To run inference on trained models and obtain latent representations, reconstructions, or classifications, use model_tools.py. See python model_tools.py --help for arguments.

For example, to compute classification predictions on a trained conventional AEC::

python model_tools.py --image_data <datadir>/data_*.npz
   --image_list <datadir>/data_*.csv
   --weights <weights path.h5>
   --model_type conventional
   --classifications <outputpath.csv>

Use the --latents or --reconstructions arguments to output latent representations or reconstructions. Classifications are saved as .csv files, latents as .pkl Pandas DataFrame files, and reconstructions as .npy files.

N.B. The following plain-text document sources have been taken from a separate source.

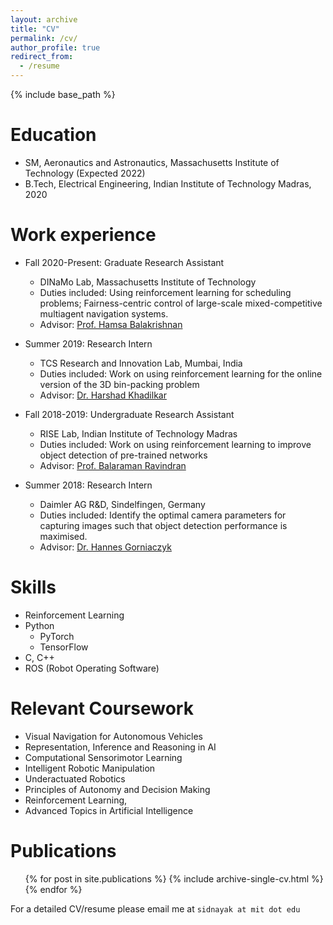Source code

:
 ```yaml
---
layout: archive
title: "CV"
permalink: /cv/
author_profile: true
redirect_from:
  - /resume
---
```


{% include base_path %}

Education
======
* SM, Aeronautics and Astronautics, Massachusetts Institute of Technology (Expected 2022)
* B.Tech, Electrical Engineering, Indian Institute of Technology Madras, 2020

Work experience
======
* Fall 2020-Present: Graduate Research Assistant
  * DINaMo Lab, Massachusetts Institute of Technology
  * Duties included: Using reinforcement learning for scheduling problems; Fairness-centric control of large-scale mixed-competitive multiagent navigation systems.
  * Advisor: [Prof. Hamsa Balakrishnan](https://www.mit.edu/~hamsa/index.html)

* Summer 2019: Research Intern
  * TCS Research and Innovation Lab, Mumbai, India
  * Duties included: Work on using reinforcement learning for the online version of the 3D bin-packing problem 
  * Advisor: [Dr. Harshad Khadilkar](https://sites.google.com/view/harshad/home)

* Fall 2018-2019: Undergraduate Research Assistant
  * RISE Lab, Indian Institute of Technology Madras
  * Duties included: Work on using reinforcement learning to improve object detection of pre-trained networks
  * Advisor: [Prof. Balaraman Ravindran](https://www.cse.iitm.ac.in/~ravi/)

* Summer 2018: Research Intern
  * Daimler AG R&D, Sindelfingen, Germany
  * Duties included: Identify the optimal camera parameters for capturing images such that object detection performance is maximised.
  * Advisor: [Dr. Hannes Gorniaczyk](https://de.linkedin.com/in/gorniaczyk)

  
Skills
======
* Reinforcement Learning
* Python
  * PyTorch
  * TensorFlow
* C, C++
* ROS (Robot Operating Software)

Relevant Coursework
======
* Visual Navigation for Autonomous Vehicles
* Representation, Inference and Reasoning in AI 
* Computational Sensorimotor Learning
* Intelligent Robotic Manipulation
* Underactuated Robotics
* Principles of Autonomy and Decision Making
* Reinforcement Learning, 
* Advanced Topics in Artificial Intelligence

Publications
======
  <ul>{% for post in site.publications %}
    {% include archive-single-cv.html %}
  {% endfor %}</ul>
  

For a detailed CV/resume please email me at `sidnayak at mit dot edu`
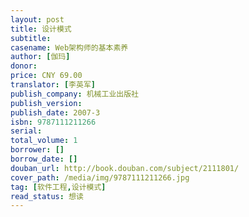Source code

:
 ```yaml
---
layout: post
title: 设计模式
subtitle: 
casename: Web架构师的基本素养
author: [伽玛]
donor: 
price: CNY 69.00
translator: [李英军]
publish_company: 机械工业出版社
publish_version: 
publish_date: 2007-3
isbn: 9787111211266
serial: 
total_volume: 1
borrower: []
borrow_date: []
douban_url: http://book.douban.com/subject/2111801/
cover_path: /media/img/9787111211266.jpg
tag: [软件工程,设计模式]
read_status: 想读
---
```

Inferring the cluster membership design matrix for unseen batches#

To fully utilize the random effects AEC on batches not seen during training, we need to infer the design matrix Z for images from these unseen batches. infer_design_matrix.py trains a convolutional classifier that predicts Z from from each image, using training data from the seen batches. It then predicts Z for the unseen batch data. Since the classifier uses a multi-class softmax output, the resulting inferred Z will contain the probabilistic weighting of similar seen sites for each unseen batch image.

Model details#

\[ \begin{align}\begin{aligned}X&: \text{2D image input}\\z&: \text{design matrix containing one-hot encoded cluster membership of each sample}\\e_F(X; \beta)&: \text{latent representation from fixed effects encoder}\\\hat{X}_F&: \text{fixed effects-based reconstructed image}\\\hat{y}_F&: \text{fixed effects-based classification prediction}\\\hat{y}_M&: \text{mixed effects-based classification prediction}\\\beta&: \text{fixed effects subnetwork weights}\\\newline \text{Adversarial clasifier: }\\\hat{z}_A&: \text{predicted cluster membership}\\\newline \text{Random effects subnetwork:}\\U(z)&: \text{cluster-specific weights, regularized to a zero-mean normal prior}\\e_R(X; U(z))&: \text{latent representation from random effects encoder}\\\hat{X}_R&: \text{random effects-based reconstructed image}\\\hat{z}_L&: \text{predicted cluster membership from latents}\\\hat{z}_I&: \text{predicted cluster membership from random effect-based reconstruction}\end{aligned}\end{align} \]

Conventional AEC#

--model_type conventional

A classic convolutional neural network corresponding to the blue area in diagram above.

Domain adversarial CNN#

--model_type adversarial

Domain adversarial AEC which adds an adversarial classifier (gray area in diagram). This adversary tries to predict the cluster membership of each sample based on the layer outputs of the main CNN. At the same time, the main AEC tries to increase the crossentropy of the adversary by learning features that are not predictive of cluster membership.

Mixed effects AEC#

--model_type mixedeffects

Mixed effects AEC which builds upon the domain adversarial AEC. A mirrored random effects subnetwork (orange area in diagram) is added to learn cluster-specific features. It takes the cluster membership $`z`$ as an input and applies a cluster-specific scalar and cluster-specific bias to the output of each convolutional block.